Independent of my previous question I have some thoughts on the statistics portion of the proposal: RateLimiter.GetStatistics is a blocking method without any specific guidance on how it should behave.

If the expectation is to be able to readily call it for every request to populate RateLimiterStatistics fields this has to be clarified as that is not easily achieved in distributed scenarios. E.g. just doing a redis query in there as https://github.com/cristipufu/aspnetcore-redis-rate-limiting/ does will lead to thread pool exhaustion with a bit of load. https://github.com/dotnet/runtime/issues/88592 proposes an async variant of GetStatistics but it hasn't progressed yet and it might still be an expensive call.

If the expectation is to do updates in the background around the calls as hinted at in the review discussion from Jan 6th 23 I am unsure how that could be achieved generically in an efficient way for a heavily partitioned rate limiter. It could always serve stale data from the last call and schedule a refresh after but that might get very stale and will not work for the first call. Doing regular updates outside of that would retrieve a lot of statistics for rate limiters you might not end up needing for any request in that timeframe. Also bound to be a bit stale but more predictable.

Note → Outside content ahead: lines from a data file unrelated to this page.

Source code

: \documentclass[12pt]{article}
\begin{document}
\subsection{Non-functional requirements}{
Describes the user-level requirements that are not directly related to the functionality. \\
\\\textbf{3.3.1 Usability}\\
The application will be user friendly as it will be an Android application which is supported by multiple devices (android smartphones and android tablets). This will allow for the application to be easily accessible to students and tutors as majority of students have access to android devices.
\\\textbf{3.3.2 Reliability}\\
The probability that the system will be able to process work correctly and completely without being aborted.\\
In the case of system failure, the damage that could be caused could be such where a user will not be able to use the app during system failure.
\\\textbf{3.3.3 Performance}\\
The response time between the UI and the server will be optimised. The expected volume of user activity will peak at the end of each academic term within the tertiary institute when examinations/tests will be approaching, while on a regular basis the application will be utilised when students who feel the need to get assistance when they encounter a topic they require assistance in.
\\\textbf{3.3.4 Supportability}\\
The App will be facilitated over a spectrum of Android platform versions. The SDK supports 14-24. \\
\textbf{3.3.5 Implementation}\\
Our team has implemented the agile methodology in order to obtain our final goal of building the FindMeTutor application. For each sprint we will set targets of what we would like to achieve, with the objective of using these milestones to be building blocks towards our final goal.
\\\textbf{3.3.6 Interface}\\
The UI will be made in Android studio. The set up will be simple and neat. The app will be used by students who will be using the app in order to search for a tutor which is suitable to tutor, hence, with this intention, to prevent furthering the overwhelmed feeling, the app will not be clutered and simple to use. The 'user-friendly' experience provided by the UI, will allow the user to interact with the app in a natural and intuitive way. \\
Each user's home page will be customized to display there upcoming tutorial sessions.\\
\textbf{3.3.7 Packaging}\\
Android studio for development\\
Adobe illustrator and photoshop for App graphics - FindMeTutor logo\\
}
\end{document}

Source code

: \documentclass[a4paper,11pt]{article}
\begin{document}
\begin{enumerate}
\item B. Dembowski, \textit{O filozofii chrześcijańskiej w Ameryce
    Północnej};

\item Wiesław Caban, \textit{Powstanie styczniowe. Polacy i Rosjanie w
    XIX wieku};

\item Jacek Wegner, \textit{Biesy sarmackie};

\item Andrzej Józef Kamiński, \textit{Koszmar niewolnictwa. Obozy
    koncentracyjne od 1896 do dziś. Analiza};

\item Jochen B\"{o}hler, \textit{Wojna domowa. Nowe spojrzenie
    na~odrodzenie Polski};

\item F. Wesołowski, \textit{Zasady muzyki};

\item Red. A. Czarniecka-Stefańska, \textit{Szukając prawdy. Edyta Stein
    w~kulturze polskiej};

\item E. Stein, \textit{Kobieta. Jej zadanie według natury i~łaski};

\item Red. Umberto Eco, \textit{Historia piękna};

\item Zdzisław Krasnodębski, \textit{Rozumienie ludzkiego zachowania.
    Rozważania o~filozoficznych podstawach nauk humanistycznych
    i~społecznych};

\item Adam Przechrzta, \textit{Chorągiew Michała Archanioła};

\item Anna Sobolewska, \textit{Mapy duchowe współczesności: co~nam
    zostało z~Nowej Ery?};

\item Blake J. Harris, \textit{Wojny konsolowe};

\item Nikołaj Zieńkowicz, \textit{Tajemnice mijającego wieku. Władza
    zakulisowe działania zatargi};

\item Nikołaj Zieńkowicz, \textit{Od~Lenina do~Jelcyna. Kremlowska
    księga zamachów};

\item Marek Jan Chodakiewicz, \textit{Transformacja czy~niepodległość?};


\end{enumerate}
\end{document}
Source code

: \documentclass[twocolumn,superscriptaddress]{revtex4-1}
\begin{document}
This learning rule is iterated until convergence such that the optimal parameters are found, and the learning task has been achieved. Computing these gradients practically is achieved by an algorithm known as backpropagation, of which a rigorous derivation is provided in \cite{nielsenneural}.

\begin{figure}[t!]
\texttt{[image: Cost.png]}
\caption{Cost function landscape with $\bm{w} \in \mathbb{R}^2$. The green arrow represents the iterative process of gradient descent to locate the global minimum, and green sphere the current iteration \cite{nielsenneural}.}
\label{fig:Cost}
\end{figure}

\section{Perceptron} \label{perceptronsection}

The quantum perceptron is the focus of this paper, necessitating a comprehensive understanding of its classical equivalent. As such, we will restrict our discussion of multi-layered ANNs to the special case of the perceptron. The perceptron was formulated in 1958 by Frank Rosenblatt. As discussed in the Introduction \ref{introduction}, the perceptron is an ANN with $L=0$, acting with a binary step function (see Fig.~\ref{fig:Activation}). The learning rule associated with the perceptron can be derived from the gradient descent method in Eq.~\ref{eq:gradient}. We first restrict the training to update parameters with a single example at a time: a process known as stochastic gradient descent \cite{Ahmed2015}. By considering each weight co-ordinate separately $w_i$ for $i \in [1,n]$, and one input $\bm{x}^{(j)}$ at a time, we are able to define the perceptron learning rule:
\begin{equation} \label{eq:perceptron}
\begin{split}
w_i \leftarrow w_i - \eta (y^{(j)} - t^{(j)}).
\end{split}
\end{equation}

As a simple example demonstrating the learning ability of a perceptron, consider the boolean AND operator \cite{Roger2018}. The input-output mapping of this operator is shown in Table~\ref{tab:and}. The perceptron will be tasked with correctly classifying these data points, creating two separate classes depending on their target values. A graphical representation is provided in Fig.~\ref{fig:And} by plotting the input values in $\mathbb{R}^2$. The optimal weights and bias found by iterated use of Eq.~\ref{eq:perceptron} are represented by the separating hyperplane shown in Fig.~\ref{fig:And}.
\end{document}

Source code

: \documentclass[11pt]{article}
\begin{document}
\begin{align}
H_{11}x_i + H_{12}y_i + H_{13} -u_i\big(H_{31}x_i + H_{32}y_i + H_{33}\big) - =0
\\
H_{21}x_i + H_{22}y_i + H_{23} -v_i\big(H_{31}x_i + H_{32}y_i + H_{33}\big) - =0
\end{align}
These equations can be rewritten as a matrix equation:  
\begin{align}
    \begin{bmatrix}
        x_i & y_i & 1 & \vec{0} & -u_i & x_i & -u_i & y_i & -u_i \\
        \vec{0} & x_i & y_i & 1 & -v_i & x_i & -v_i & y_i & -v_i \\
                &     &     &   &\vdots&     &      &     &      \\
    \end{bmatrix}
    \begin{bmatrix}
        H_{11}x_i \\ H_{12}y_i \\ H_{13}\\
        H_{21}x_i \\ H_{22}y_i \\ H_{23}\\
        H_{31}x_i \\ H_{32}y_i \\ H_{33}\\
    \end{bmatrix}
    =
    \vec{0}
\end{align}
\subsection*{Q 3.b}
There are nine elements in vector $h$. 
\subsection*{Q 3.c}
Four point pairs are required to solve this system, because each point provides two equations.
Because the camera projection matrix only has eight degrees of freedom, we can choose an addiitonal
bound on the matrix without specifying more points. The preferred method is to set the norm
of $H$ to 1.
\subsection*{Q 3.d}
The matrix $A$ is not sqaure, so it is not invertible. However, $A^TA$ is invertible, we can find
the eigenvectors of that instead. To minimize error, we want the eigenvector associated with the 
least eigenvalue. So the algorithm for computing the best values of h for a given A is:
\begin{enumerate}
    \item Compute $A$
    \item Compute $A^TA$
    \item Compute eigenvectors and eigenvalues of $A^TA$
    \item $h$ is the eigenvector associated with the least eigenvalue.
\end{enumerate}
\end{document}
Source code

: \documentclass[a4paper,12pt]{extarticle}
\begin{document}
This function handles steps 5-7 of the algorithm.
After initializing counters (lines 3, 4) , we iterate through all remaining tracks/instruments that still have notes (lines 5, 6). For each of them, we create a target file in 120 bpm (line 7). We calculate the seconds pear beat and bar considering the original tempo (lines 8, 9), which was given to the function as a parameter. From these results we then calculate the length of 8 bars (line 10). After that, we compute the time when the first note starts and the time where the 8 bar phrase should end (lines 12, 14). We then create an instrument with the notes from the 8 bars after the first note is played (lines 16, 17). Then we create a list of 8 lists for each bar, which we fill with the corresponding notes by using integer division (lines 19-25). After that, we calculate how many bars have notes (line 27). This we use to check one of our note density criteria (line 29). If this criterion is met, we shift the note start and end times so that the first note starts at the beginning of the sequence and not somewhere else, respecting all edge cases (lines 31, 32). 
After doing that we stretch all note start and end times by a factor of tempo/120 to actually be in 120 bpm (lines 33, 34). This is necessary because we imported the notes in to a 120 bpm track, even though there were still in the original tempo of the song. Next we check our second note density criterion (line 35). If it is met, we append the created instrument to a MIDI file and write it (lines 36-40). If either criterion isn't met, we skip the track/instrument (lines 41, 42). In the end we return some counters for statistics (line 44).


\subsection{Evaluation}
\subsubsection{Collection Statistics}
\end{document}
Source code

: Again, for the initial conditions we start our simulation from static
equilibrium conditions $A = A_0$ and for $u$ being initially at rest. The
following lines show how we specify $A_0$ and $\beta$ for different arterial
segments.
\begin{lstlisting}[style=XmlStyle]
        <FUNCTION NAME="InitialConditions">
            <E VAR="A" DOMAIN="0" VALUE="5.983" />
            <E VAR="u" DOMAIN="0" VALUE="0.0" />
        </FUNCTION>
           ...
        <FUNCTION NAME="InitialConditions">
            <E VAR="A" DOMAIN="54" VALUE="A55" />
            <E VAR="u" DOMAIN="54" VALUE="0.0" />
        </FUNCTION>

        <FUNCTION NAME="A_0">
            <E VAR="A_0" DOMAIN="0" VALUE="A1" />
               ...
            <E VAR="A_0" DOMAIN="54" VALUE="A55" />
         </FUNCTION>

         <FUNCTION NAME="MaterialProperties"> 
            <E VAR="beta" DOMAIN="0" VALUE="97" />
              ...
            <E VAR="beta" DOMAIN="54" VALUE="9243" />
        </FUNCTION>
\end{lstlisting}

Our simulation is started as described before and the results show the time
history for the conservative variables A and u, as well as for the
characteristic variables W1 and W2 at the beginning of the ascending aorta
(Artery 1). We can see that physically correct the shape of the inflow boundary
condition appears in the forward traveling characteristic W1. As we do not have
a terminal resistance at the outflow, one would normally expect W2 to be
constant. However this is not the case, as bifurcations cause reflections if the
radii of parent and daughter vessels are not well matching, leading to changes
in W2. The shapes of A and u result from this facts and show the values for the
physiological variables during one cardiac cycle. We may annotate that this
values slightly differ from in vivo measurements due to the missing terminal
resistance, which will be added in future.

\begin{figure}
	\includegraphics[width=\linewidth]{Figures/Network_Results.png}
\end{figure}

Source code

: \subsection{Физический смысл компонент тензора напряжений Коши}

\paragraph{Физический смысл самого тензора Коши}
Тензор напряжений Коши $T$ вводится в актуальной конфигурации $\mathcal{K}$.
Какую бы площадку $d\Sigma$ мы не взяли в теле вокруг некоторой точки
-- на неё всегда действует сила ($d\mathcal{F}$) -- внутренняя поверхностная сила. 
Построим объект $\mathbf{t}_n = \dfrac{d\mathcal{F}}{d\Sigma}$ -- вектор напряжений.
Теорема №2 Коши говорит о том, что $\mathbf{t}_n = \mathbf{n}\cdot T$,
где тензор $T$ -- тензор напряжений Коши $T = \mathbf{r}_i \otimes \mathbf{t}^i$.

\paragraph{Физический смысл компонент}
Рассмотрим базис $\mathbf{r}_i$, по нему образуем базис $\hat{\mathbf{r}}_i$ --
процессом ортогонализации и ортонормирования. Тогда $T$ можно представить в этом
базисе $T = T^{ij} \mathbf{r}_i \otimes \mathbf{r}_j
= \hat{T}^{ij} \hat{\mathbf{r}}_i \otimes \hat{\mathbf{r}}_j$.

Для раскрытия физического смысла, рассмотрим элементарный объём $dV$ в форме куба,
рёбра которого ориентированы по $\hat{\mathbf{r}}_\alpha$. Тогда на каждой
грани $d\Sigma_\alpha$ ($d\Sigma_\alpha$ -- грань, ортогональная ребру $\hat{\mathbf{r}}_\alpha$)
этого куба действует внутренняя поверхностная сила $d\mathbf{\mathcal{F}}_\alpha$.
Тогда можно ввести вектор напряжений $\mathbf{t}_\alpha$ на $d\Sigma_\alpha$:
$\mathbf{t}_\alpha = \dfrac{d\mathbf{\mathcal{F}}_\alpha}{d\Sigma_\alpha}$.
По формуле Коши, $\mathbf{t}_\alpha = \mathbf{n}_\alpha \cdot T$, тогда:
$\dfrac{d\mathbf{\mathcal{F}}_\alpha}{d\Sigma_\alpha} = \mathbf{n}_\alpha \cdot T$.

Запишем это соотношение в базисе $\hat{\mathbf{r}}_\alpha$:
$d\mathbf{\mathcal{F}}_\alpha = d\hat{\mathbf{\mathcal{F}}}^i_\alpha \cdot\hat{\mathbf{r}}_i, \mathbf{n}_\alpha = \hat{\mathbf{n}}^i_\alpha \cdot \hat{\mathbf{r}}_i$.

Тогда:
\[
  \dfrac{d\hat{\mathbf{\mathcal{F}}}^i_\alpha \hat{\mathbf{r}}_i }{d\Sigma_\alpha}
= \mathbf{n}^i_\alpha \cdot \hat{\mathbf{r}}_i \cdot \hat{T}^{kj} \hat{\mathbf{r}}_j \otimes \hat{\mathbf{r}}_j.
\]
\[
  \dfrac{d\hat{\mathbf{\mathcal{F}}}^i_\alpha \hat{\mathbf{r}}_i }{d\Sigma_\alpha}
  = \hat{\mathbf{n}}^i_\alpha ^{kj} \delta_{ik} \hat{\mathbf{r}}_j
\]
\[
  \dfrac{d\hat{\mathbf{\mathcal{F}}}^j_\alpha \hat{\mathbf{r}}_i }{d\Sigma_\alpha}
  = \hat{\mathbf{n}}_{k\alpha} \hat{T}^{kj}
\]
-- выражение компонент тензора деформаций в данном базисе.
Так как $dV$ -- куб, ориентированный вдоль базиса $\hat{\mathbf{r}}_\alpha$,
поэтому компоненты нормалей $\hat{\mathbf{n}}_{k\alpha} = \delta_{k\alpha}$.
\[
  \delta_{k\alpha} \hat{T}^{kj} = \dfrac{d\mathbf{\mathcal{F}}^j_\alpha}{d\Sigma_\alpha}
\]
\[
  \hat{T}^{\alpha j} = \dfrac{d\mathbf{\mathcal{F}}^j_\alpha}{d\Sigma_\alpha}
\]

The rate limiter itself might be able to get up-to-date statistics and cache them for GetStatistics calls when a lease is acquired. Where possible that would give the best results for this proposal and #44140. But then what about other uses of GetStatistics outside of a specific request context that expect to get a current snapshot?

TL;DR: Imo behavior of RateLimiter.GetStatistics has to be clarified before it is possible to say whether it can be safely and efficiently used to retrieve statistics here.

abergs commented 7 months ago

Came across this issue while googling and I'll just add on here that I've been experimenting with consuming a variable amount of tokens, but also to manually acquire leases and expect the statistics. So I'd very much like a nice way to get access to active limiters.